August 22, 2012

In contrast, why did it wait 22 more years to let in any women, even shrugging off a frenzied 2002 campaign by The New York Times? (The comic high point of more than 40 NYT denunciations of Augusta National between July and November of 2002 may have been an editorial calling upon Tiger Woods to employ his unquestioned moral authority and boycott the Masters.)

The contrast is striking because race discrimination was pervasive in American country clubs up through the 1990 Shoal Creek imbroglio. (It’s not a coincidence that Rice was previously admitted to Shoal Creek.)

Contrary to all the press accounts presenting Augusta National as a last relic of the Bad Old Days, all-male golf clubs have never been common in the US. The great majority of private golf courses in the US are part of country clubs that were sexually integrated from their grand opening.

Most country clubs were intended for married couples with children or grandchildren, providing a pool, tennis courts, and a ballroom for dances and wedding receptions.
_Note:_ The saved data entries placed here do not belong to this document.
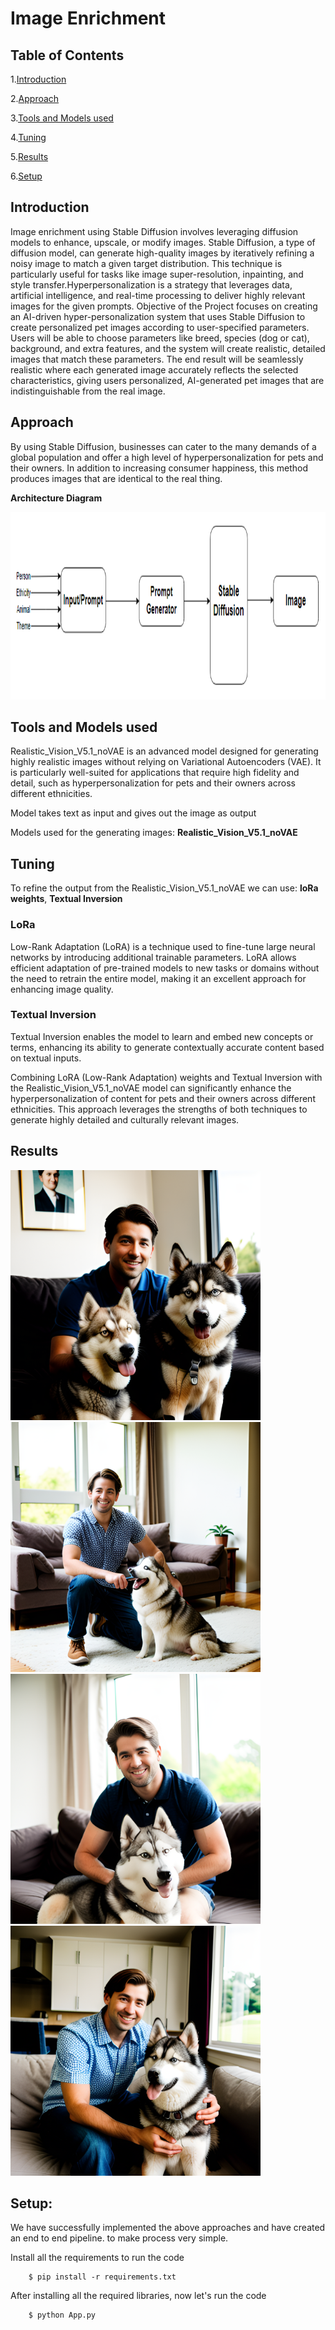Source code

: # Image Enrichment 

## Table of Contents

1.[Introduction](#introduction)

2.[Approach](#approach)

3.[Tools and Models used](#tools)

4.[Tuning](#tuning)

5.[Results](#results)

6.[Setup](#pipeline)


<a id="introduction"></a>
## Introduction
Image enrichment using Stable Diffusion involves leveraging diffusion models to enhance, upscale, or modify images. Stable Diffusion, a type of diffusion model, can generate high-quality images by iteratively refining a noisy image to match a given target distribution. This technique is particularly useful for tasks like image super-resolution, inpainting, and style transfer.Hyperpersonalization is a strategy that leverages data, artificial intelligence, and real-time processing to deliver highly relevant images for the given prompts.
Objective of the Project focuses on creating an AI-driven hyper-personalization system that uses Stable Diffusion to create personalized pet images according to user-specified parameters. Users will be able to choose parameters like breed, species (dog or cat), background, and extra features, and the system will create realistic, detailed images that match these parameters. The end result will be seamlessly realistic where each generated image accurately reflects the selected characteristics, giving users personalized, AI-generated pet images that are indistinguishable from the real image.

<a id="approach"></a>
## Approach

By using Stable Diffusion, businesses can cater to the many demands of a global population and offer a high level of hyperpersonalization for pets and their owners. In addition to increasing consumer happiness, this method produces images that are identical to the real thing.


**Architecture Diagram**
<p align="center">
  <img width="700" height="300" src="model_architecture.png">
</p>


<a id="tools"></a>
## Tools and Models used

Realistic_Vision_V5.1_noVAE is an advanced model designed for generating highly realistic images without relying on Variational Autoencoders (VAE). It is particularly well-suited for applications that require high fidelity and detail, such as hyperpersonalization for pets and their owners across different ethnicities.

Model takes text as input and gives out the image as output

Models used for the generating images:
    **Realistic_Vision_V5.1_noVAE**

<a id="tuning"></a>
## Tuning

To refine the output from the Realistic_Vision_V5.1_noVAE we can use:
    **loRa weights**,
    **Textual Inversion**

### LoRa
Low-Rank Adaptation (LoRA) is a technique used to fine-tune large neural networks by introducing additional trainable parameters. LoRA allows efficient adaptation of pre-trained models to new tasks or domains without the need to retrain the entire model, making it an excellent approach for enhancing image quality.

### Textual Inversion
Textual Inversion enables the model to learn and embed new concepts or terms, enhancing its ability to generate contextually accurate content based on textual inputs.

Combining LoRA (Low-Rank Adaptation) weights and Textual Inversion with the Realistic_Vision_V5.1_noVAE model can significantly enhance the hyperpersonalization of content for pets and their owners across different ethnicities. This approach leverages the strengths of both techniques to generate highly detailed and culturally relevant images.




<a id="results"></a>
## Results


<div >
    <img width="400" height="400" src="1.png">
    <img width="400" height="400" src="2.png">
    <img width="400" height="400" src="3.png">
    <img width="400" height="400" src="4.png">
</div>

<a id="pipeline"></a>
## Setup:
We have successfully implemented the above approaches and have created an end to end pipeline. to make process very simple.

Install all the requirements to run the code

        $ pip install -r requirements.txt
        
 After installing all the required libraries, now let's run the code
 
        $ python App.py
Because country clubs were intended to provide members’ heirs with Wodehousian settings conducive to young romance, admission was traditionally restricted to those who belonged to the same endogamous mating pool: Protestants with Protestants, Jews with Jews, and so forth.

In contrast with country clubs, golf clubs without social amenities are less typical. Men-only golf clubs are particularly rare in the US.

Contrary to assumptions about cultural backwardness, men’s golf clubs are typically found either in wealthy metropolitan areas (Chicago has four) or upscale resorts.

New men’s-only clubs tend to attract younger, more serious golfers. New clubs continue to open, such as Black Sheep outside Chicago, which proclaims: “The Club is also defined by what it does not have….No swimming pool. No tennis courts. No white-table-cloth [sic] dining room or social calendar. And no kitchen. Just a bar and a bartender.”

While men’s-only golf clubs are unusual, they represent an impressive fraction of the architecturally finest golf courses, such as top-rated Pine Valley outside Philadelphia.

There is one women-only golf club in North America, the Ladies’ Golf Club of Toronto. It opened in 1924, a year after the Women’s National Golf Club on Long Island, which went out of business during the Depression. Despite this week’s headlines, golf was most fashionable among women in The Great Gatsby era.